PSLF requirements — all four must be met simultaneously
| Requirement | Details |
|---|---|
| 1. Federal Direct Loans | Only Direct Loans qualify. FFEL and Perkins loans do not. Most federal loans issued after 2010 are already Direct Loans; older loans may require consolidation into a Direct Consolidation Loan (consolidation resets your payment count to zero). |
| 2. Qualifying repayment plan | IBR (most attorneys), RAP (new for 2026), or Standard 10-year. IBR almost always makes more financial sense because payments are lower, leaving more to be forgiven. Standard 10-year fully repays the loan in 120 payments — nothing is forgiven. |
| 3. Qualifying employer | Full-time (≥30 hours/week) at a government or eligible nonprofit. Private law firms do not qualify — ever. See employer list below. |
| 4. 120 qualifying monthly payments | Must be on-time, full IBR payments while meeting all three requirements above. Payments do not have to be consecutive — you can accumulate them over a career with qualifying employer stints. |
After 120 qualifying payments, your remaining balance is forgiven tax-free under IRC §108(f)(1).3 This distinguishes PSLF from standard IDR forgiveness after 20–25 years, which is taxable.
IBR payment calculator — PSLF vs. private refi
Enter your loan situation and qualifying employer income to see the real numbers.

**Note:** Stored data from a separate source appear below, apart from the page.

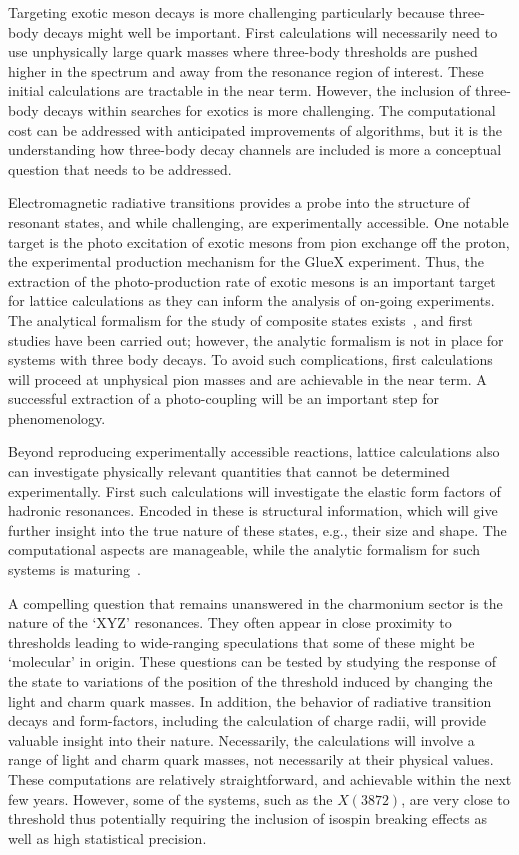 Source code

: Targeting exotic meson decays is more challenging particularly because three-body decays might well be important. First calculations will necessarily need to use unphysically large quark masses where three-body thresholds are pushed higher in the spectrum and away from the resonance region of interest.
These initial calculations are tractable in the near term. However, the inclusion of three-body decays within searches for exotics is more challenging. The computational cost can be addressed with anticipated improvements of algorithms, but it is the understanding how three-body decay channels are included is more a conceptual question that needs to be addressed.


Electromagnetic radiative transitions provides a probe into the structure of resonant states, and while challenging, are experimentally accessible. 
One notable target is the photo excitation of exotic mesons from pion exchange off the proton, the experimental production mechanism for the GlueX experiment. Thus, the extraction of the photo-production rate of exotic mesons is an important target for lattice calculations as they can inform the analysis of on-going experiments. The analytical formalism for the study of composite states exists~\cite{Briceno:2015tza}, and first studies have been carried out; however, the analytic formalism is not in place for systems with three body decays. To avoid such complications, first calculations will proceed at unphysical pion masses and are achievable in the near term. A successful extraction of a photo-coupling will be an important step for phenomenology.

Beyond reproducing experimentally accessible reactions, lattice calculations also can investigate physically relevant quantities that cannot be determined experimentally. First such calculations will investigate the elastic form factors of hadronic resonances. Encoded in these is structural information, which will give further insight into the true nature of these states, e.g., their size and shape. The computational aspects are manageable, while the analytic formalism for such systems is maturing~\cite{Briceno:2015tza,Baroni:2018unx}.


A compelling question that remains unanswered in the charmonium sector is the nature of the `XYZ' resonances. They often appear in close proximity to thresholds leading to wide-ranging speculations that some of these might be `molecular' in origin. These questions can be tested by studying the response of the state to variations of the position of the threshold induced by changing the light and charm quark masses. In addition, the behavior of radiative transition decays and form-factors, including the calculation of charge radii, will provide valuable insight into their nature. Necessarily, the calculations will involve a range of light and charm quark masses, not necessarily at their physical values.  These computations are relatively straightforward, and achievable within the next few years. However, some of the systems, such as the $X(3872)$, are very close to threshold thus potentially requiring the inclusion of isospin breaking effects as well as high statistical precision.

IBR payment amounts at government and nonprofit incomes
The IBR formula for borrowers whose first federal loan was disbursed after July 1, 2014 (which covers virtually all attorneys currently in practice):4
2026 FPL: $15,960 (single); $21,640 (family of 2); $27,320 (family of 3) — HHS ASPE4
| Income (qualifying employer) | Family size 1 | Family size 2 | Family size 3 |
|---|---|---|---|
| $100,000 (entry-level public defender) | $634/mo | $548/mo | $462/mo |
| $130,000 (mid-level AUSA / state AG) | $884/mo | $798/mo | $712/mo |
| $155,000 (senior AUSA, DOJ Division attorney) | $1,092/mo | $1,006/mo | $920/mo |
| $180,000 (GS-15 / senior DOJ) | $1,301/mo | $1,215/mo | $1,129/mo |
| $225,000 (BigLaw Y1 — does not qualify) | $1,676/mo | $1,590/mo | $1,504/mo |
The key insight: at a DOJ or AUSA salary of $130K–$180K, your IBR payment is $800–$1,300/month. At 8.94% federal interest on $260K, you're accruing roughly $1,938/month in interest. Your balance grows while you're making IBR payments — but that growing balance is forgiven tax-free at month 120. This is the mechanism that makes PSLF financially transformational for attorneys with large balances.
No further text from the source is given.